Setter: Hasan Jaddouh
Tester: Misha Chorniy
Editorialist: Taranpreet Singh

DIFFICULTY:

Easy

PREREQUISITES:

Greedy and Observations.

PROBLEM:

Given $N$ positions numbered from 1 to $N$, which each cell either empty or containing a box, we need to move each box such that if the total number of boxes is $K$, the boxes end at leftmost $K$ positions.

The chef can move boxes in two ways, as follows, each being considered as a separate move.

  • If positions $i$ and $i+2$ are empty, and position $i+1$ contain a box, we can move box to position $i$. Call it PUSH operation OR
  • If positions $i+1$ and $i+2$ are empty, and position $i$ contains a box, we can move box to position $i+1$. Call it PULL operation.
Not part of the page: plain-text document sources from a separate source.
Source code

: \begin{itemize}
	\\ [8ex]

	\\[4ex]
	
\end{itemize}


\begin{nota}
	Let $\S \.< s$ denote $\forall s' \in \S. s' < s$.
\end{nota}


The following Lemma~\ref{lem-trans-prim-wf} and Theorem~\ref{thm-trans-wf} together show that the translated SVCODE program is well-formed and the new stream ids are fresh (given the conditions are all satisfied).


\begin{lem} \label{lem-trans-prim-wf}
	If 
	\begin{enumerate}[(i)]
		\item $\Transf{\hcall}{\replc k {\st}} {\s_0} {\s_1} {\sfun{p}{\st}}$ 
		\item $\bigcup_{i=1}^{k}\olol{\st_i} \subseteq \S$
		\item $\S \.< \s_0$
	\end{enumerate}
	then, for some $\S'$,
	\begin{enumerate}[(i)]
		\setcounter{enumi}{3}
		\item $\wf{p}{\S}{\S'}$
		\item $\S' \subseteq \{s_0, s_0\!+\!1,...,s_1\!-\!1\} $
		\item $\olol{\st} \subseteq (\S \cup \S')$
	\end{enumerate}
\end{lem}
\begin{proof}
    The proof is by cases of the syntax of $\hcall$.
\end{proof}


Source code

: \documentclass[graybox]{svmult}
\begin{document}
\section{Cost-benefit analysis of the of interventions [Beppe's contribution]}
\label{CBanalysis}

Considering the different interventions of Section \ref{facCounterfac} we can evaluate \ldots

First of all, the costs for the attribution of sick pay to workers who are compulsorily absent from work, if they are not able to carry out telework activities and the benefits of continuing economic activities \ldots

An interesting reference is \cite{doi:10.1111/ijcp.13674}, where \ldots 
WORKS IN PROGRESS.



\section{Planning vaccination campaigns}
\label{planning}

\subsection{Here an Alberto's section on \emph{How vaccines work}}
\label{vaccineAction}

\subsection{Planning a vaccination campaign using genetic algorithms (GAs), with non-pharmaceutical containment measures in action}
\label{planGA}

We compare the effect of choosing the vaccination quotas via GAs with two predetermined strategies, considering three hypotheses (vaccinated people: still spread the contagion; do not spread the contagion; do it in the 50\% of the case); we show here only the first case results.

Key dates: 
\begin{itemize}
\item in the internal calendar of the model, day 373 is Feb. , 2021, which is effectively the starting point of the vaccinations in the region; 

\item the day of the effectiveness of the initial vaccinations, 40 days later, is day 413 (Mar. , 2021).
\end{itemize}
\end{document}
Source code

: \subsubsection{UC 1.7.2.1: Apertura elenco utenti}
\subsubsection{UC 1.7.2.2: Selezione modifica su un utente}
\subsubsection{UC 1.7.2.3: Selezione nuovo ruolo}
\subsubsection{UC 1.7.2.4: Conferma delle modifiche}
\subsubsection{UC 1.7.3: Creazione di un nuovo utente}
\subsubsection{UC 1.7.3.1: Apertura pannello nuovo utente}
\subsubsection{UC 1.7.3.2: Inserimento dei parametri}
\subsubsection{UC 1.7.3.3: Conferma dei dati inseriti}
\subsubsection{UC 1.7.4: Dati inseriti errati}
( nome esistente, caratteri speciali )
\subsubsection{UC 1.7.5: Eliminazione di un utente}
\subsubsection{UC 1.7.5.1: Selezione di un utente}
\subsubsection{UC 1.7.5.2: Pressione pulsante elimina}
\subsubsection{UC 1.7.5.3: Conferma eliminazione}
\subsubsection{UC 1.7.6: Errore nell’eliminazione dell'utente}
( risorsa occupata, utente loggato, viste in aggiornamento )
Determine the minimum number of moves to achieve the task, or determine if its impossible to achieve the task.

SUPER QUICK EXPLANATION

  • First of all, the boxes already lying to the border do not affect answer at all, since they will never be moved. Ignore them, along with their positions.
  • Secondly, if we number the boxes from 1 to $K$ from left, we can know that we need to apply PUSH operation exactly $P_i-x$ where box numbered $x$ is present at $P_i$ position.
  • After ignoring boxes as well as their positions as mentioned in point 1, if we can, using PULL operation, can place stones at the gap of 1, without reaching the last cell, the answer is possible. Otherwise, it's impossible to move all boxes.
  • Now, After getting all stones at gaps of 1, we can move them to leftmost positions using PUSH operations. See, if P is the current position, and There are $X-1$ stones to the left of current stone, The final position of current stone will be $X$, which we'll reach by applying PUSH operation $P-X$ times.
  • The crux of the idea is, to apply the minimum number of PULL operations to ensure that we can apply PUSH operation on every stone not already at its intended position and then apply required number of PUSH operations to get the stone at its leftmost position.

EXPLANATION

See, if we have some boxes already at leftmost positions, something like ###.#...#.., we can simply ignore the first three boxes, and solve the problem for 1.#...#..1 The answer will remain the same.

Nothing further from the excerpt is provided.